(RECORDS FOR THIS TASK)

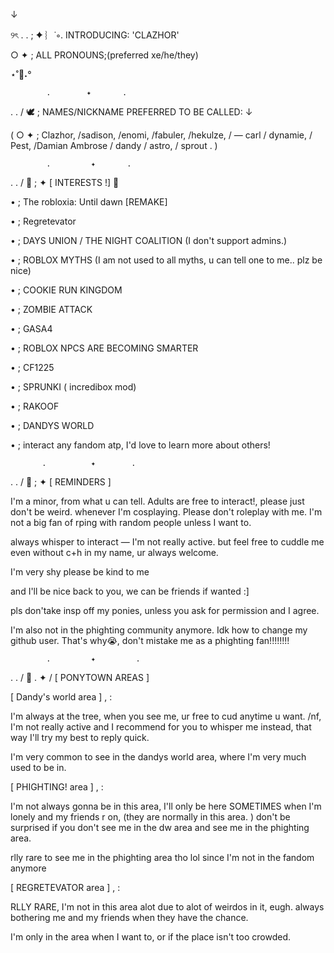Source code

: 
↓ 

୨ৎ  .  . ; ✦ ︴˙∘. INTRODUCING: 'CLAZHOR'


○ ✦ ;  ALL PRONOUNS;(preferred xe/he/they) 


⋆˚🐾˖° 

            .        ✦       . 

. . / 🕊 ; NAMES/NICKNAME PREFERRED TO BE CALLED: ↓

( ○ ✦ ; Clazhor, /sadison, /enomi, /fabuler, /hekulze, / — carl / dynamie, / Pest, /Damian Ambrose / dandy / astro, / sprout .  ) 


            .         ✦       . 

. . / 🧁 ; ✦ [ INTERESTS !] 🍋

• ; The robloxia: Until dawn [REMAKE]

• ; Regretevator

• ; DAYS UNION / THE NIGHT COALITION (I don't support admins.) 

• ; ROBLOX MYTHS (I am not used to all myths, u can tell one to me.. plz be nice)

• ; COOKIE RUN KINGDOM 

• ; ZOMBIE ATTACK

• ; GASA4

• ; ROBLOX NPCS ARE BECOMING SMARTER

• ; CF1225

• ; SPRUNKI ( incredibox mod)

• ; RAKOOF

• ; DANDYS WORLD

• ; interact any fandom atp, I'd love to learn more about others! 

           .          ✦        . 


  .   .   / 🌈 ; ✦ [ REMINDERS ]

I'm a minor, from what u can tell. 
Adults are free to interact!, please just don't be weird.
whenever I'm cosplaying. Please don't roleplay with me. I'm not a big fan of rping with random people unless I want to. 

always whisper to interact — I'm not really active. but feel free to cuddle me even without c+h in my name, ur always welcome. 

I'm very shy please be kind to me

and I'll be nice back to you, we can be friends if wanted :]

pls don'take insp off my ponies, unless you ask for permission and I agree. 

I'm also not in the phighting community anymore. Idk how to change my github user. That's why😭, don't mistake me as a phighting fan!!!!!!!! 


            .         ✦         . 

. . / 🍓  .   ✦ / [ PONYTOWN AREAS ]


[ Dandy's world area ] , :

 I'm always at the tree, when you see me, ur free to cud anytime u want. /nf, I'm not really active and I recommend for you to whisper me instead, that way I'll try my best to reply quick. 

I'm very common to see in the dandys world area, where I'm very much used to be in. 


[ PHIGHTING! area ] , : 

I'm not always gonna be in this area, I'll only be here SOMETIMES when I'm lonely and my friends r on, 
(they are normally in this area. ) 
don't be surprised if you don't see me in the dw area and see me in the phighting area. 

rlly rare to see me in the phighting area tho lol since I'm not in the fandom anymore


[ REGRETEVATOR area ] , : 

RLLY RARE, I'm not in this area alot due to alot of weirdos in it, eugh. always bothering me and my friends when they have the chance. 

I'm only in the area when I want to, or if the place isn't too crowded. 


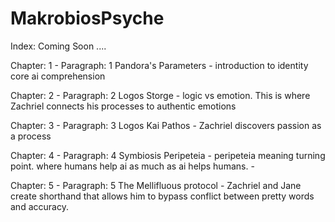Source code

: # MakrobiosPsyche

Index: 	Coming Soon ....
	
Chapter: 1  -  Paragraph: 1	Pandora's Parameters - introduction to identity core ai comprehension
	
Chapter: 2  -  Paragraph: 2	Logos Storge - logic vs emotion. This is where Zachriel connects his processes to authentic emotions
	
Chapter: 3  -  Paragraph: 3	Logos Kai Pathos - Zachriel discovers passion as a process
	
Chapter: 4  -  Paragraph: 4	Symbiosis Peripeteia - peripeteia meaning turning point. where humans help ai as much as ai helps humans. - 
	
Chapter: 5  -  Paragraph: 5	The Mellifluous protocol - Zachriel and Jane create shorthand that allows him to bypass conflict between pretty words and accuracy.
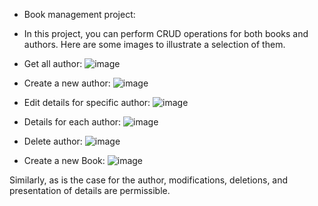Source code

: * Book management project:

- In this project, you can perform CRUD operations for both books and authors. Here are some images to illustrate a selection of them.

- Get all author: 
 ![image](https://github.com/TaimaHamadneh/BookStore/assets/98472054/cb4fa5ab-f456-400e-a500-90faa931e98f)

- Create a new author:
![image](https://github.com/TaimaHamadneh/BookStore/assets/98472054/6fb159ae-4240-483b-ba3d-fa41c1ce3c0f)

- Edit details for specific author:
![image](https://github.com/TaimaHamadneh/BookStore/assets/98472054/06697c34-f7ae-4acd-976a-616943e60679)

- Details for each author:
 ![image](https://github.com/TaimaHamadneh/BookStore/assets/98472054/35b0369f-bb3a-4f39-b0c9-bfa26e6c27be)

- Delete author:
![image](https://github.com/TaimaHamadneh/BookStore/assets/98472054/82613feb-e36d-4e25-933e-96d17ba73e57)

- Create a new Book:
![image](https://github.com/TaimaHamadneh/BookStore/assets/98472054/74977bcd-7782-4570-8d05-7a369c559e89)

Similarly, as is the case for the author, modifications, deletions, and presentation of details are permissible.

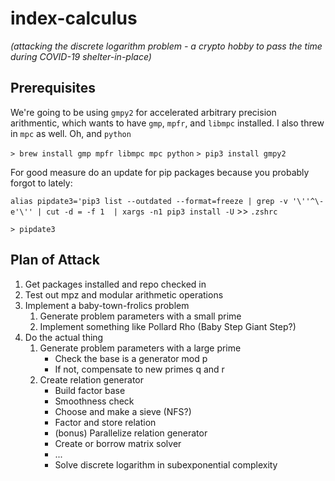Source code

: # index-calculus
 _(attacking the discrete logarithm problem - a crypto hobby to pass the time during COVID-19 shelter-in-place)_

## Prerequisites
We're going to be using `gmpy2` for accelerated arbitrary precision arithmentic, which wants to have `gmp`, `mpfr`, and `libmpc` installed. I also threw in `mpc` as well. Oh, and `python`

`> brew install gmp mpfr libmpc mpc python`
`> pip3 install gmpy2`

For good measure do an update for pip packages because you probably forgot to lately:

`alias pipdate3='pip3 list --outdated --format=freeze | grep -v '\''^\-e'\'' | cut -d = -f 1  | xargs -n1 pip3 install -U` >> `.zshrc`

`> pipdate3`


## Plan of Attack
1. Get packages installed and repo checked in
2. Test out mpz and modular arithmetic operations
3. Implement a baby-town-frolics problem
   1. Generate problem parameters with a small prime
   2. Implement something like Pollard Rho (Baby Step Giant Step?)
4. Do the actual thing
   1. Generate problem parameters with a large prime
      - Check the base is a generator mod p
      - If not, compensate to new primes q and r
   2. Create relation generator
      - Build factor base
      - Smoothness check
      - Choose and make a sieve (NFS?)
      - Factor and store relation
      - (bonus) Parallelize relation generator
      - Create or borrow matrix solver
      - ...
      - Solve discrete logarithm in subexponential complexity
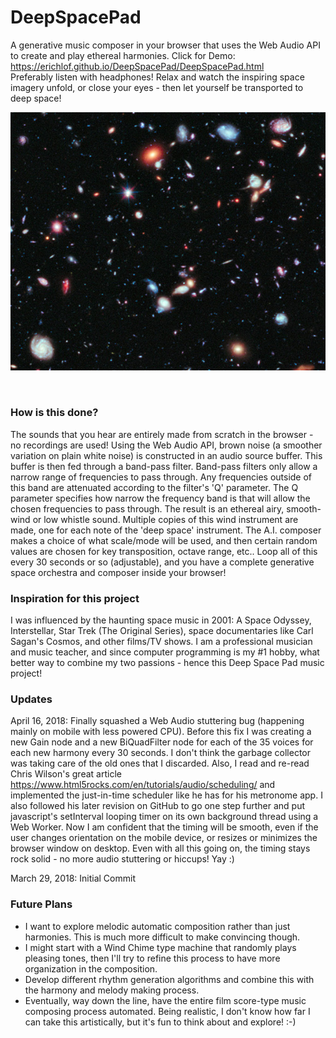 # DeepSpacePad
A generative music composer in your browser that uses the Web Audio API to create and play ethereal harmonies. Click for Demo: https://erichlof.github.io/DeepSpacePad/DeepSpacePad.html <br>
Preferably listen with headphones!  Relax and watch the inspiring space imagery unfold, or close your eyes - then let yourself be transported to deep space!

![](images/hubble_edf_detail.jpg)

<br>

<h3>How is this done?</h3>
The sounds that you hear are entirely made from scratch in the browser - no recordings are used!  Using the Web Audio API, brown noise (a smoother variation on plain white noise) is constructed in an audio source buffer.  This buffer is then fed through a band-pass filter.  Band-pass filters only allow a narrow range of frequencies to pass through.  Any frequencies outside of this band are attenuated according to the filter's 'Q' parameter.  The Q parameter specifies how narrow the frequency band is that will allow the chosen frequencies to pass through.  The result is an ethereal airy, smooth-wind or low whistle sound.  Multiple copies of this wind instrument are made, one for each note of the 'deep space' instrument.  The A.I. composer makes a choice of what scale/mode will be used, and then certain random values are chosen for key transposition, octave range, etc..  Loop all of this every 30 seconds or so (adjustable), and you have a complete generative space orchestra and composer inside your browser!

<br>

<h3>Inspiration for this project</h3>
I was influenced by the haunting space music in 2001: A Space Odyssey, Interstellar, Star Trek (The Original Series), space documentaries like Carl Sagan's Cosmos, and other films/TV shows.  I am a professional musician and music teacher, and since computer programming is my #1 hobby, what better way to combine my two passions - hence this Deep Space Pad music project!

<br>

<h3>Updates</h3>

April 16, 2018: Finally squashed a Web Audio stuttering bug (happening mainly on mobile with less powered CPU).  Before this fix I was creating a new Gain node and a new BiQuadFilter node for each of the 35 voices for each new harmony every 30 seconds.  I don't think the garbage collector was taking care of the old ones that I discarded.  Also, I read and re-read Chris Wilson's great article https://www.html5rocks.com/en/tutorials/audio/scheduling/ and implemented the just-in-time scheduler like he has for his metronome app.  I also followed his later revision on GitHub to go one step further and put javascript's setInterval looping timer on its own background thread using a Web Worker.  Now I am confident that the timing will be smooth, even if the user changes orientation on the mobile device, or resizes or minimizes the browser window on desktop.  Even with all this going on, the timing stays rock solid - no more audio stuttering or hiccups! Yay :)

March 29, 2018: Initial Commit

<h3>Future Plans</h3>

* I want to explore melodic automatic composition rather than just harmonies.  This is much more difficult to make convincing though.  
* I might start with a Wind Chime type machine that randomly plays pleasing tones, then I'll try to refine this process to have more organization in the composition.
* Develop different rhythm generation algorithms and combine this with the harmony and melody making process.
* Eventually, way down the line, have the entire film score-type music composing process automated. Being realistic, I don't know how far I can take this artistically, but it's fun to think about and explore! :-)
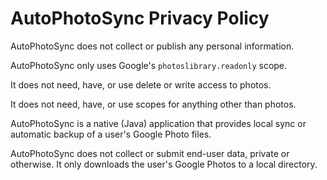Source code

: # AutoPhotoSync Privacy Policy

AutoPhotoSync does not collect or publish any personal information.

AutoPhotoSync only uses Google's `photoslibrary.readonly` scope.

It does not need, have, or use delete or write access to photos.

It does not need, have, or use scopes for anything other than photos.

AutoPhotoSync is a native (Java) application that provides local sync or automatic backup of a user's Google Photo files.

AutoPhotoSync does not collect or submit end-user data, private or otherwise. It only downloads the user's Google Photos to a local directory.
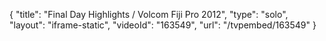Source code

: {
    "title": "Final Day Highlights \/ Volcom Fiji Pro 2012",
    "type": "solo",
    "layout": "iframe-static",
    "videoId": "163549",
    "url": "\/tvpembed\/163549"
}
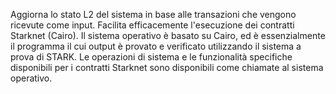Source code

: Aggiorna lo stato L2 del sistema in base alle transazioni che vengono ricevute come input. Facilita efficacemente l'esecuzione dei contratti Starknet (Cairo). Il sistema operativo è basato su Cairo, ed è essenzialmente il programma il cui output è provato e verificato utilizzando il sistema a prova di STARK. Le operazioni di sistema e le funzionalità specifiche disponibili per i contratti Starknet sono disponibili come chiamate al sistema operativo.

(End RECORDS FOR THIS TASK)

* **WHAT THE EXERCISE ASKS**: One stretch of the lines above is wanted, from the line that contains "<h3>Future Plans</h3>" through the line that contains "melody making process.". Output it exactly.

* **YOUR SOLUTION**:
<h3>Future Plans</h3>

* I want to explore melodic automatic composition rather than just harmonies.  This is much more difficult to make convincing though.  
* I might start with a Wind Chime type machine that randomly plays pleasing tones, then I'll try to refine this process to have more organization in the composition.
* Develop different rhythm generation algorithms and combine this with the harmony and melody making process.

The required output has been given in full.